State v. Midland Insurance Co.

494 P.2d 1228, 208 Kan. 886, 1972 Kan. LEXIS 519
CourtSupreme Court of Kansas
DecidedMarch 4, 1972
Docket46,446
StatusPublished
Cited by7 cases

This text of 494 P.2d 1228 (State v. Midland Insurance Co.) is published on Counsel Stack Legal Research, covering Supreme Court of Kansas primary law. Counsel Stack provides free access to over 12 million legal documents including statutes, case law, regulations, and constitutions.

Bluebook
State v. Midland Insurance Co., 494 P.2d 1228, 208 Kan. 886, 1972 Kan. LEXIS 519 (kan 1972).

Opinion

*887 The opinion of the court was delivered by

Fontron, J.:

This is an action by the State of Kansas to recover judgment for breach of an appearance bond, or recognizance, given to secure the appearance of Louis Jones, Jr. in the Reno County District Court on January 25, 1971, to stand trial on charges of aggravated robbery. Judgment was entered against the surety, Midland Insurance Company, for the face amount of the bond and that company has appealed. For convenience we shall refer to the parties as the state on the one hand and Midland, or defendant on the other.

Mr. Jones was originally scheduled for trial at 9:00 a. m., January 6, 1971, and a jury was present in court at that time. He did not show at that time, however, and the jury was dismissed. An appearance bond in the amount of $1000 was declared forfeited at that time. Thirty minutes thereafter the defendant showed up and explained his tardiness as having been caused by car trouble coming from Wichita. The trial judge, who may have had similar experiences, proved to be understanding and set the forfeiture aside. However, the bond was raised to $5000 and the case was reset for January 25, 1971.

The defendant failed to show up on January 25 and the trial court again declared a forfeiture and again excused the jury from further attendance. On the same date the state filed a motion for judgment and notice was given, addressed to Midland, that the motion would be heard at 9:00 a. m., February 12, 1971.

On the 10th day of February, 1971, Midland filed its motion to set aside the forfeiture pursuant to K. S. A. 1971 Supp. 22-2807 (2) alleging that, at its own expense, it had re-delivered the defendant to the sheriff of Reno County pursuant to K. S. A. 1971 Supp. 22-2808-2809 and that defendant’s absence did not occur with the surety’s knowledge, consent or connivance. Midland also offered to pay all actual costs suffered by reason of the defendant’s absence from court on the day appointed for his appearance.

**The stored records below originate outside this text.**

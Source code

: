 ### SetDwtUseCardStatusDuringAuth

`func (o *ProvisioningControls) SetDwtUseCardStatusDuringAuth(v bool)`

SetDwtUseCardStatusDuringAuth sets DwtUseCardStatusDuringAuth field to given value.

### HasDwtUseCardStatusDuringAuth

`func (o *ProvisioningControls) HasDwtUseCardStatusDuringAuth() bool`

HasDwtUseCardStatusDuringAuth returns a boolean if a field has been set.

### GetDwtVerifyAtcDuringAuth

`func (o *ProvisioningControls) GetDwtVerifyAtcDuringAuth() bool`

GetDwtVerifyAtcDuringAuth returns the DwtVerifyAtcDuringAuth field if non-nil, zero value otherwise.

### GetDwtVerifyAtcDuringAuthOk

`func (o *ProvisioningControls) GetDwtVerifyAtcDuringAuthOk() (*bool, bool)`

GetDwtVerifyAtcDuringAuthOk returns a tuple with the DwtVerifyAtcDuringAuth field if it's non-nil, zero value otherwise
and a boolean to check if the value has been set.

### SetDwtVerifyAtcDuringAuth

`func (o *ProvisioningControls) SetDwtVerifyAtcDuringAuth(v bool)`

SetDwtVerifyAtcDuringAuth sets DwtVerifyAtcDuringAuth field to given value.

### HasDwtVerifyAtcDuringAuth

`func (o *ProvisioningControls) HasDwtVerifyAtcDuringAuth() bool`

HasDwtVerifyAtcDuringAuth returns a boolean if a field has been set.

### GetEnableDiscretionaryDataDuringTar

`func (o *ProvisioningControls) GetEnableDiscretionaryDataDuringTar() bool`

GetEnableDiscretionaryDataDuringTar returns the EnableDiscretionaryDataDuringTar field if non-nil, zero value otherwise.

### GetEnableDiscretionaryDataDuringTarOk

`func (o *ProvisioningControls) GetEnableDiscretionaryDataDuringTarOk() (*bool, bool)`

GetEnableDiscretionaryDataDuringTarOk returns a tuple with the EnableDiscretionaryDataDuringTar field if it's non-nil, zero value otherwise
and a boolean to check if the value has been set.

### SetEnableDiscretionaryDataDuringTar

Both motions were heard on February 12 — the state’s motion for judgment and Midland’s motion to set the forfeiture aside. No evidence was introduced by either protagonist but counsel for both apparently submitted oral argument. At the conclusion of the hearing the court overruled Midland’s motion to set the forfeiture aside and entered judgment in favor of the state.

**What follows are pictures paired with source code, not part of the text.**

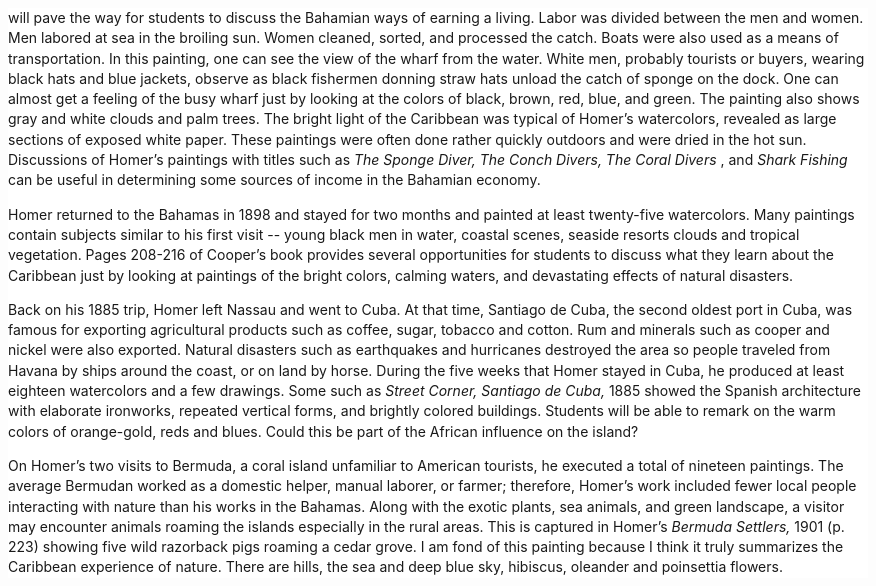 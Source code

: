   will pave the way for students to discuss the Bahamian ways of earning a living. Labor was divided between the men and women. Men labored at sea in the broiling sun. Women cleaned, sorted, and processed the catch. Boats were also used as a means of transportation. In this painting, one can see the view of the wharf from the water. White men, probably tourists or buyers, wearing black hats and blue jackets, observe as black fishermen donning straw hats unload the catch of sponge on the dock. One can almost get a feeling of the busy wharf just by looking at the colors of black, brown, red, blue, and green. The painting also shows gray and white clouds and palm trees. The bright light of the Caribbean was typical of Homer’s watercolors, revealed as large sections of exposed white paper. These paintings were often done rather quickly outdoors and were dried in the hot sun. Discussions of Homer’s paintings with titles such as
  <i>
   The Sponge Diver, The Conch Divers, The Coral Divers
  </i>
  , and
  <i>
   Shark Fishing
  </i>
  can be useful in determining some sources of income in the Bahamian economy.
 </p>
<p>
  Homer returned to the Bahamas in 1898 and stayed for two months and painted at least twenty-five watercolors. Many paintings contain subjects similar to his first visit -- young black men in water, coastal scenes, seaside resorts clouds and tropical vegetation. Pages 208-216 of Cooper’s book provides several opportunities for students to discuss what they learn about the Caribbean just by looking at paintings of the bright colors, calming waters, and devastating effects of natural disasters.
 </p>
<p>
  Back on his 1885 trip, Homer left Nassau and went to Cuba. At that time, Santiago de Cuba, the second oldest port in Cuba, was famous for exporting agricultural products such as coffee, sugar, tobacco and cotton. Rum and minerals such as cooper and nickel were also exported. Natural disasters such as earthquakes and hurricanes destroyed the area so people traveled from Havana by ships around the coast, or on land by horse. During the five weeks that Homer stayed in Cuba, he produced at least eighteen watercolors and a few drawings. Some such as
  <i>
   Street Corner, Santiago de Cuba,
  </i>
  1885 showed the Spanish architecture with elaborate ironworks, repeated vertical forms, and brightly colored buildings. Students will be able to remark on the warm colors of orange-gold, reds and blues. Could this be part of the African influence on the island?
 </p>
<p>
  On Homer’s two visits to Bermuda, a coral island unfamiliar to American tourists, he executed a total of nineteen paintings. The average Bermudan worked as a domestic helper, manual laborer, or farmer; therefore, Homer’s work included fewer local people interacting with nature than his works in the Bahamas. Along with the exotic plants, sea animals, and green landscape, a visitor may encounter animals roaming the islands especially in the rural areas. This is captured in Homer’s
  <i>
   Bermuda Settlers,
  </i>
  1901 (p. 223) showing five wild razorback pigs roaming a cedar grove. I am fond of this painting because I think it truly summarizes the Caribbean experience of nature. There are hills, the sea and deep blue sky, hibiscus, oleander and poinsettia flowers.
 </p>
<p>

We were advised upon oral argument of this appeal that Mr. Jones was subsequently convicted of the charge against him and *888 the record indicates he was sentenced to the Kansas State Industrial Reformatory.

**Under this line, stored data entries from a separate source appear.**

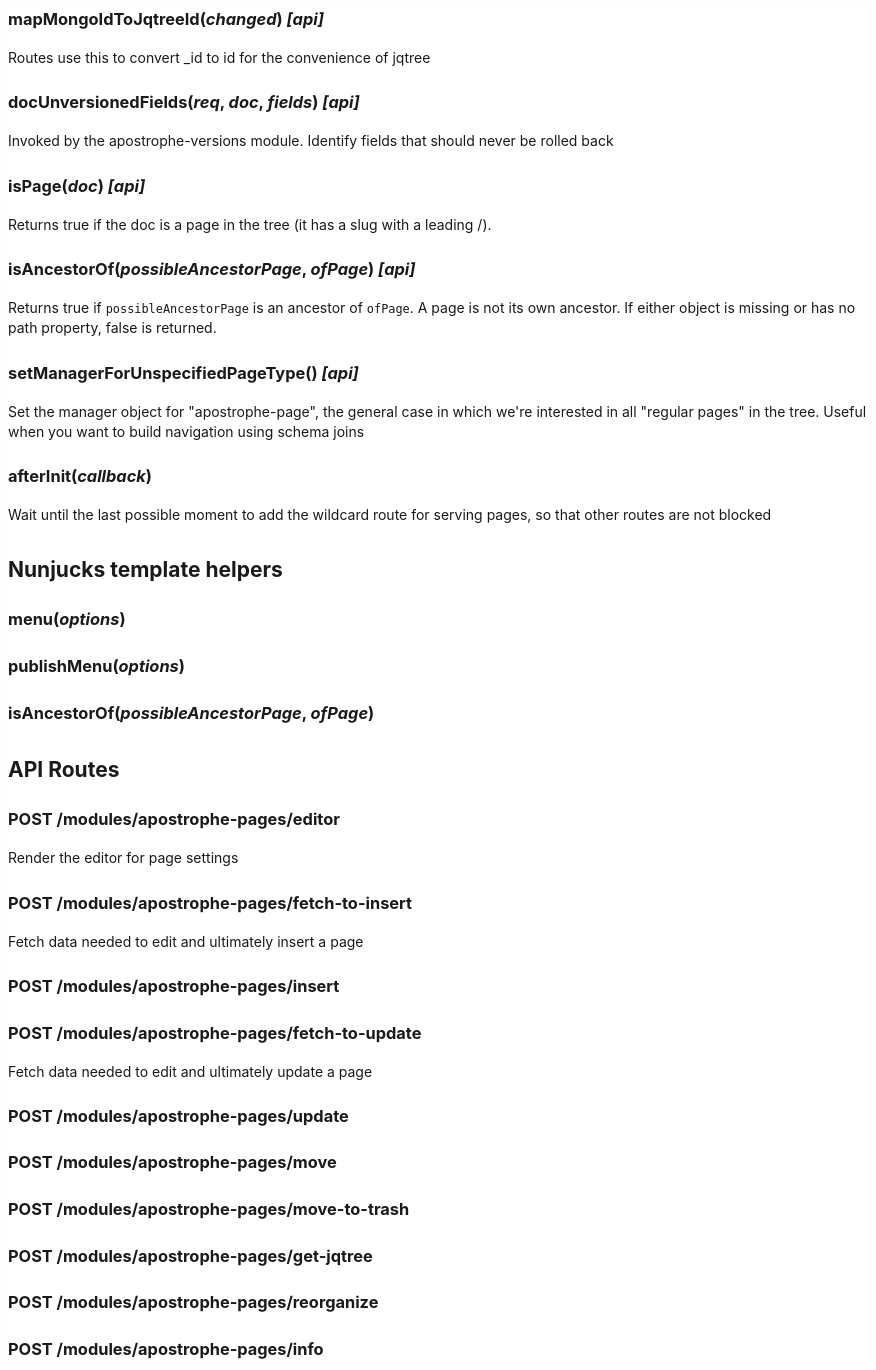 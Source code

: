 ### mapMongoIdToJqtreeId(*changed*) *[api]*
Routes use this to convert _id to id for the
convenience of jqtree
### docUnversionedFields(*req*, *doc*, *fields*) *[api]*
Invoked by the apostrophe-versions module.
Identify fields that should never be rolled back
### isPage(*doc*) *[api]*
Returns true if the doc is a page in the tree
(it has a slug with a leading /).
### isAncestorOf(*possibleAncestorPage*, *ofPage*) *[api]*
Returns true if `possibleAncestorPage` is an ancestor of `ofPage`.
A page is not its own ancestor. If either object is missing or
has no path property, false is returned.
### setManagerForUnspecifiedPageType() *[api]*
Set the manager object for "apostrophe-page", the general case in which we're interested
in all "regular pages" in the tree. Useful when you want to build navigation using
schema joins
### afterInit(*callback*)
Wait until the last possible moment to add
the wildcard route for serving pages, so that
other routes are not blocked
## Nunjucks template helpers
### menu(*options*)

### publishMenu(*options*)

### isAncestorOf(*possibleAncestorPage*, *ofPage*)

## API Routes
### POST /modules/apostrophe-pages/editor
Render the editor for page settings
### POST /modules/apostrophe-pages/fetch-to-insert
Fetch data needed to edit and ultimately insert a page
### POST /modules/apostrophe-pages/insert

### POST /modules/apostrophe-pages/fetch-to-update
Fetch data needed to edit and ultimately update a page
### POST /modules/apostrophe-pages/update

### POST /modules/apostrophe-pages/move

### POST /modules/apostrophe-pages/move-to-trash

### POST /modules/apostrophe-pages/get-jqtree

### POST /modules/apostrophe-pages/reorganize

### POST /modules/apostrophe-pages/info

The present statute with respect to the forfeiture of an appearance bond is K. S. A. 1971 Supp. 22-2807. Paragraph (1) of this statute recites that if there is a breach of condition of an appearance bond the court in which the bond is deposited shall declare a forfeiture of the bail. Paragraph (2) provides that the court may direct that a forfeiture be set aside upon such conditions as it may impose, if it appears justice does not require enforcement of the forfeiture. Paragraph (3) provides, so far as material to this case, that where a forfeiture has not been set aside the court shall, on motion, enter judgment of default and execution may issue thereon; that by entering into the bond the obligors submit to the jurisdiction of any court having jurisdiction to enter default judgment and irrevocably appoint the clerk of that court as their agent upon whom papers affecting their liability may be served; that liability may be enforced on motion without the necessity of an independent action; that the motion and notice thereof may be served on the clerk of the court who shall forthwith mail copies to the obligors at their last known addresses; and that no default judgment shall be entered against the obligor until more than 10 days after notice is served as provided in this section. Subparagraph (4) provides that after entry of judgment the court may remit it in whole or in part under the conditions applying to the setting aside of forfeiture in paragraph (2) of this section.

This statute was enacted in 1970 as part of the new Code of Criminal Procedure and has not previously appeared before us for construction.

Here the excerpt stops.